= Beginning of Section =

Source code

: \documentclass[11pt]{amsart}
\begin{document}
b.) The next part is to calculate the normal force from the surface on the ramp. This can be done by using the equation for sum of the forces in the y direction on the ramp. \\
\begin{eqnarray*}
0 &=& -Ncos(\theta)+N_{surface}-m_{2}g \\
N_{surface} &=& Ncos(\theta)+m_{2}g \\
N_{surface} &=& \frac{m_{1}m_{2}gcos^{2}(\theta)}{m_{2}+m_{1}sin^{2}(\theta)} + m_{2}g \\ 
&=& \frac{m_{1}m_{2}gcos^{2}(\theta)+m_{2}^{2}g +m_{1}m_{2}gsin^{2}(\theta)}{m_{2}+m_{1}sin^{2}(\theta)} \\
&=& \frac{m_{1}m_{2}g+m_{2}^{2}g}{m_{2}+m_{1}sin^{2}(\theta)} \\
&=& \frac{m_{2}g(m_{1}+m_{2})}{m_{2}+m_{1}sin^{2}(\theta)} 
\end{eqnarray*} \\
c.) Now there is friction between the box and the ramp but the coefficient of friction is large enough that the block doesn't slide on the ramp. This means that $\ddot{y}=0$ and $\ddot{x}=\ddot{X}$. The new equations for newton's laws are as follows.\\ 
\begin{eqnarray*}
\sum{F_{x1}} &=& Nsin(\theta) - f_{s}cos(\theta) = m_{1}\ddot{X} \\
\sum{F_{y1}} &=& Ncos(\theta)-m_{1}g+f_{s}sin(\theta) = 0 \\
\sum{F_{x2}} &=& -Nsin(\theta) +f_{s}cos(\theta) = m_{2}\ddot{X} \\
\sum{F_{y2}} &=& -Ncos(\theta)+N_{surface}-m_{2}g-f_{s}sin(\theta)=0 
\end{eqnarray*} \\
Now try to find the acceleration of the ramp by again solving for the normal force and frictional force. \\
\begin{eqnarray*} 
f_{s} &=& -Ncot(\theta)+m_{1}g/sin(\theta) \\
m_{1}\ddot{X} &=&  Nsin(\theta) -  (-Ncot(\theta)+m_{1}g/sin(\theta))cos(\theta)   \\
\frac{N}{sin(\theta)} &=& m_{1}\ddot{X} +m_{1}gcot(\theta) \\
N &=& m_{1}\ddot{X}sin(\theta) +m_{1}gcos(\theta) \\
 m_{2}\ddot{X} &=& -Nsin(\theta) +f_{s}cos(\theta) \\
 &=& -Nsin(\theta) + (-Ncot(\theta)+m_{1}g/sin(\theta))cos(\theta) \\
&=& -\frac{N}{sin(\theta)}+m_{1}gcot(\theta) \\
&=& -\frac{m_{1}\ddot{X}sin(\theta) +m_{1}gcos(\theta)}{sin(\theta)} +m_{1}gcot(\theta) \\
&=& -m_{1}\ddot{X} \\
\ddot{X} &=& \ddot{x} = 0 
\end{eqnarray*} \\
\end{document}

= End of Section =

The data should be copied out in full, exactly as it reads.

> [Written response]:
Source code

: \documentclass[11pt]{amsart}
\begin{document}
b.) The next part is to calculate the normal force from the surface on the ramp. This can be done by using the equation for sum of the forces in the y direction on the ramp. \\
\begin{eqnarray*}
0 &=& -Ncos(\theta)+N_{surface}-m_{2}g \\
N_{surface} &=& Ncos(\theta)+m_{2}g \\
N_{surface} &=& \frac{m_{1}m_{2}gcos^{2}(\theta)}{m_{2}+m_{1}sin^{2}(\theta)} + m_{2}g \\ 
&=& \frac{m_{1}m_{2}gcos^{2}(\theta)+m_{2}^{2}g +m_{1}m_{2}gsin^{2}(\theta)}{m_{2}+m_{1}sin^{2}(\theta)} \\
&=& \frac{m_{1}m_{2}g+m_{2}^{2}g}{m_{2}+m_{1}sin^{2}(\theta)} \\
&=& \frac{m_{2}g(m_{1}+m_{2})}{m_{2}+m_{1}sin^{2}(\theta)} 
\end{eqnarray*} \\
c.) Now there is friction between the box and the ramp but the coefficient of friction is large enough that the block doesn't slide on the ramp. This means that $\ddot{y}=0$ and $\ddot{x}=\ddot{X}$. The new equations for newton's laws are as follows.\\ 
\begin{eqnarray*}
\sum{F_{x1}} &=& Nsin(\theta) - f_{s}cos(\theta) = m_{1}\ddot{X} \\
\sum{F_{y1}} &=& Ncos(\theta)-m_{1}g+f_{s}sin(\theta) = 0 \\
\sum{F_{x2}} &=& -Nsin(\theta) +f_{s}cos(\theta) = m_{2}\ddot{X} \\
\sum{F_{y2}} &=& -Ncos(\theta)+N_{surface}-m_{2}g-f_{s}sin(\theta)=0 
\end{eqnarray*} \\
Now try to find the acceleration of the ramp by again solving for the normal force and frictional force. \\
\begin{eqnarray*} 
f_{s} &=& -Ncot(\theta)+m_{1}g/sin(\theta) \\
m_{1}\ddot{X} &=&  Nsin(\theta) -  (-Ncot(\theta)+m_{1}g/sin(\theta))cos(\theta)   \\
\frac{N}{sin(\theta)} &=& m_{1}\ddot{X} +m_{1}gcot(\theta) \\
N &=& m_{1}\ddot{X}sin(\theta) +m_{1}gcos(\theta) \\
 m_{2}\ddot{X} &=& -Nsin(\theta) +f_{s}cos(\theta) \\
 &=& -Nsin(\theta) + (-Ncot(\theta)+m_{1}g/sin(\theta))cos(\theta) \\
&=& -\frac{N}{sin(\theta)}+m_{1}gcot(\theta) \\
&=& -\frac{m_{1}\ddot{X}sin(\theta) +m_{1}gcos(\theta)}{sin(\theta)} +m_{1}gcot(\theta) \\
&=& -m_{1}\ddot{X} \\
\ddot{X} &=& \ddot{x} = 0 
\end{eqnarray*} \\
\end{document}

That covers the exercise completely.